Exercise requirements: Retype the data that follows, keeping every character the same.

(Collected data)
------------------------------------
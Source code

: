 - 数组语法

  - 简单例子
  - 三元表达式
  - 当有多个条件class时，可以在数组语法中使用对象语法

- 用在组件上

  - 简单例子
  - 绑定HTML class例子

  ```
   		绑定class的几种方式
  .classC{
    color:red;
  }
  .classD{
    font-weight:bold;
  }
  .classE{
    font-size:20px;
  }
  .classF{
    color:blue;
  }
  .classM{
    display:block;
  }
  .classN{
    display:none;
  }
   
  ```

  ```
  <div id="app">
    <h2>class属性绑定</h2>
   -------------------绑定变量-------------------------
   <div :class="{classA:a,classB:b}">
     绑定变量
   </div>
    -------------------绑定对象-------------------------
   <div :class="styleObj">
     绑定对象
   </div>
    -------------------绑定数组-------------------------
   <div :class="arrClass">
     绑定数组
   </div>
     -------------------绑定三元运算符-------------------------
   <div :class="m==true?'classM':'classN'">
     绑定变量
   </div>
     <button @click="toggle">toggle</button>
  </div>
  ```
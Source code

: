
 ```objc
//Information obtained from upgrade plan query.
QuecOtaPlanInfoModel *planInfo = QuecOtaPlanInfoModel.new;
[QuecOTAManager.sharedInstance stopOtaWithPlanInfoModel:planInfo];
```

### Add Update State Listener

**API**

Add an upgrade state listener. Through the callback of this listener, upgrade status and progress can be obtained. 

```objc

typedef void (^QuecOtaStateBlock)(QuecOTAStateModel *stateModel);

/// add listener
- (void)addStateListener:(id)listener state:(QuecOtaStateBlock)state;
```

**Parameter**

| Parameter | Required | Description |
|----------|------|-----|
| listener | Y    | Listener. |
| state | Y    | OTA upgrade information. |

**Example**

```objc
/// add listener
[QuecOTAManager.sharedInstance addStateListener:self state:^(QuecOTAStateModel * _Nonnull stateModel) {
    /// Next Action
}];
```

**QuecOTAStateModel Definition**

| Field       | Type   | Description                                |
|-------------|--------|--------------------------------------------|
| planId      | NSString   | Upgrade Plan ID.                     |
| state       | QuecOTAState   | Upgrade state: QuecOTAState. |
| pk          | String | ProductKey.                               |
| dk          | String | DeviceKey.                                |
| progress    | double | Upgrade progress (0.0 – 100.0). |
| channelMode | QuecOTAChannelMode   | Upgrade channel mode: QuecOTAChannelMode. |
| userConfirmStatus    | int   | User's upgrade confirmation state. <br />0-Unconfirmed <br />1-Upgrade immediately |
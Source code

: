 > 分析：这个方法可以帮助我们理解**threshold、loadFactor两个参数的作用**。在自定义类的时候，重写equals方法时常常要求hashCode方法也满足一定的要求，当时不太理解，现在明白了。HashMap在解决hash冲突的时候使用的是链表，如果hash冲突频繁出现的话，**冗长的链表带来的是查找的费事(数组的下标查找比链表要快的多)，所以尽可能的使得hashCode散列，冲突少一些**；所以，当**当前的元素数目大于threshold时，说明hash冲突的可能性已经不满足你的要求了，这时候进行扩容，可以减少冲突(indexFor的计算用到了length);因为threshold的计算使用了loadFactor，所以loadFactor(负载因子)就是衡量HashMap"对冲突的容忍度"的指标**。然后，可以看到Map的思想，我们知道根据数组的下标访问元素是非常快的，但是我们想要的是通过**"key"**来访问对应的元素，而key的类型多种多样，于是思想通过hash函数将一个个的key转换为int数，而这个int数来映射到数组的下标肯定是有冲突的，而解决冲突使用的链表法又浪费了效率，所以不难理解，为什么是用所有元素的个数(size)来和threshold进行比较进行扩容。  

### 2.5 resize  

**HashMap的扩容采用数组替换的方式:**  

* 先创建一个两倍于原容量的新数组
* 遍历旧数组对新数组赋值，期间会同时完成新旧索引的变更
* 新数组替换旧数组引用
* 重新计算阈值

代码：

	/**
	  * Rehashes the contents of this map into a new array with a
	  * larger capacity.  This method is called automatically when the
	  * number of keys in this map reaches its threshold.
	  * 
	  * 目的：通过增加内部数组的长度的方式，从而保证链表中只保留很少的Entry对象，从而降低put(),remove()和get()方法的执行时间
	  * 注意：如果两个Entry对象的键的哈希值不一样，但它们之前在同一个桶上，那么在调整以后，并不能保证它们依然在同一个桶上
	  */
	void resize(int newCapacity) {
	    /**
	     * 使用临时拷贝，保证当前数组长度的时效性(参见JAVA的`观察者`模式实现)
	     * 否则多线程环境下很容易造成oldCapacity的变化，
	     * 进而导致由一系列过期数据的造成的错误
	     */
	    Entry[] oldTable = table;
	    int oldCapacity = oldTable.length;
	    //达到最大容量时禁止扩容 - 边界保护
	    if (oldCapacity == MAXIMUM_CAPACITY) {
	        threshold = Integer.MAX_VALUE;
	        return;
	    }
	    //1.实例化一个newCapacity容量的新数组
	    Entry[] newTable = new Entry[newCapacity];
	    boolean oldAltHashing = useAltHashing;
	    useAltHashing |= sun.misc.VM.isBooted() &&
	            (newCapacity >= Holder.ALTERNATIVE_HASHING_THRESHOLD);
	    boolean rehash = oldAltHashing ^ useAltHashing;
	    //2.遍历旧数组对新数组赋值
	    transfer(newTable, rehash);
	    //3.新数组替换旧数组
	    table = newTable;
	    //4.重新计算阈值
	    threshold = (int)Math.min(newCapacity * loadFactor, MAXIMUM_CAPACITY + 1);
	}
------------------------------------
Solved problem:
Source code

: - 数组语法

  - 简单例子
  - 三元表达式
  - 当有多个条件class时，可以在数组语法中使用对象语法

- 用在组件上

  - 简单例子
  - 绑定HTML class例子

  ```
   		绑定class的几种方式
  .classC{
    color:red;
  }
  .classD{
    font-weight:bold;
  }
  .classE{
    font-size:20px;
  }
  .classF{
    color:blue;
  }
  .classM{
    display:block;
  }
  .classN{
    display:none;
  }
   
  ```

  ```
  <div id="app">
    <h2>class属性绑定</h2>
   -------------------绑定变量-------------------------
   <div :class="{classA:a,classB:b}">
     绑定变量
   </div>
    -------------------绑定对象-------------------------
   <div :class="styleObj">
     绑定对象
   </div>
    -------------------绑定数组-------------------------
   <div :class="arrClass">
     绑定数组
   </div>
     -------------------绑定三元运算符-------------------------
   <div :class="m==true?'classM':'classN'">
     绑定变量
   </div>
     <button @click="toggle">toggle</button>
  </div>
  ```
Source code

:
 ```objc
//Information obtained from upgrade plan query.
QuecOtaPlanInfoModel *planInfo = QuecOtaPlanInfoModel.new;
[QuecOTAManager.sharedInstance stopOtaWithPlanInfoModel:planInfo];
```

### Add Update State Listener

**API**

Add an upgrade state listener. Through the callback of this listener, upgrade status and progress can be obtained. 

```objc

typedef void (^QuecOtaStateBlock)(QuecOTAStateModel *stateModel);

/// add listener
- (void)addStateListener:(id)listener state:(QuecOtaStateBlock)state;
```

**Parameter**

| Parameter | Required | Description |
|----------|------|-----|
| listener | Y    | Listener. |
| state | Y    | OTA upgrade information. |

**Example**

```objc
/// add listener
[QuecOTAManager.sharedInstance addStateListener:self state:^(QuecOTAStateModel * _Nonnull stateModel) {
    /// Next Action
}];
```

**QuecOTAStateModel Definition**

| Field       | Type   | Description                                |
|-------------|--------|--------------------------------------------|
| planId      | NSString   | Upgrade Plan ID.                     |
| state       | QuecOTAState   | Upgrade state: QuecOTAState. |
| pk          | String | ProductKey.                               |
| dk          | String | DeviceKey.                                |
| progress    | double | Upgrade progress (0.0 – 100.0). |
| channelMode | QuecOTAChannelMode   | Upgrade channel mode: QuecOTAChannelMode. |
| userConfirmStatus    | int   | User's upgrade confirmation state. <br />0-Unconfirmed <br />1-Upgrade immediately |
Source code

: > 分析：这个方法可以帮助我们理解**threshold、loadFactor两个参数的作用**。在自定义类的时候，重写equals方法时常常要求hashCode方法也满足一定的要求，当时不太理解，现在明白了。HashMap在解决hash冲突的时候使用的是链表，如果hash冲突频繁出现的话，**冗长的链表带来的是查找的费事(数组的下标查找比链表要快的多)，所以尽可能的使得hashCode散列，冲突少一些**；所以，当**当前的元素数目大于threshold时，说明hash冲突的可能性已经不满足你的要求了，这时候进行扩容，可以减少冲突(indexFor的计算用到了length);因为threshold的计算使用了loadFactor，所以loadFactor(负载因子)就是衡量HashMap"对冲突的容忍度"的指标**。然后，可以看到Map的思想，我们知道根据数组的下标访问元素是非常快的，但是我们想要的是通过**"key"**来访问对应的元素，而key的类型多种多样，于是思想通过hash函数将一个个的key转换为int数，而这个int数来映射到数组的下标肯定是有冲突的，而解决冲突使用的链表法又浪费了效率，所以不难理解，为什么是用所有元素的个数(size)来和threshold进行比较进行扩容。  

### 2.5 resize  

**HashMap的扩容采用数组替换的方式:**  

* 先创建一个两倍于原容量的新数组
* 遍历旧数组对新数组赋值，期间会同时完成新旧索引的变更
* 新数组替换旧数组引用
* 重新计算阈值

代码：

	/**
	  * Rehashes the contents of this map into a new array with a
	  * larger capacity.  This method is called automatically when the
	  * number of keys in this map reaches its threshold.
	  * 
	  * 目的：通过增加内部数组的长度的方式，从而保证链表中只保留很少的Entry对象，从而降低put(),remove()和get()方法的执行时间
	  * 注意：如果两个Entry对象的键的哈希值不一样，但它们之前在同一个桶上，那么在调整以后，并不能保证它们依然在同一个桶上
	  */
	void resize(int newCapacity) {
	    /**
	     * 使用临时拷贝，保证当前数组长度的时效性(参见JAVA的`观察者`模式实现)
	     * 否则多线程环境下很容易造成oldCapacity的变化，
	     * 进而导致由一系列过期数据的造成的错误
	     */
	    Entry[] oldTable = table;
	    int oldCapacity = oldTable.length;
	    //达到最大容量时禁止扩容 - 边界保护
	    if (oldCapacity == MAXIMUM_CAPACITY) {
	        threshold = Integer.MAX_VALUE;
	        return;
	    }
	    //1.实例化一个newCapacity容量的新数组
	    Entry[] newTable = new Entry[newCapacity];
	    boolean oldAltHashing = useAltHashing;
	    useAltHashing |= sun.misc.VM.isBooted() &&
	            (newCapacity >= Holder.ALTERNATIVE_HASHING_THRESHOLD);
	    boolean rehash = oldAltHashing ^ useAltHashing;
	    //2.遍历旧数组对新数组赋值
	    transfer(newTable, rehash);
	    //3.新数组替换旧数组
	    table = newTable;
	    //4.重新计算阈值
	    threshold = (int)Math.min(newCapacity * loadFactor, MAXIMUM_CAPACITY + 1);
	}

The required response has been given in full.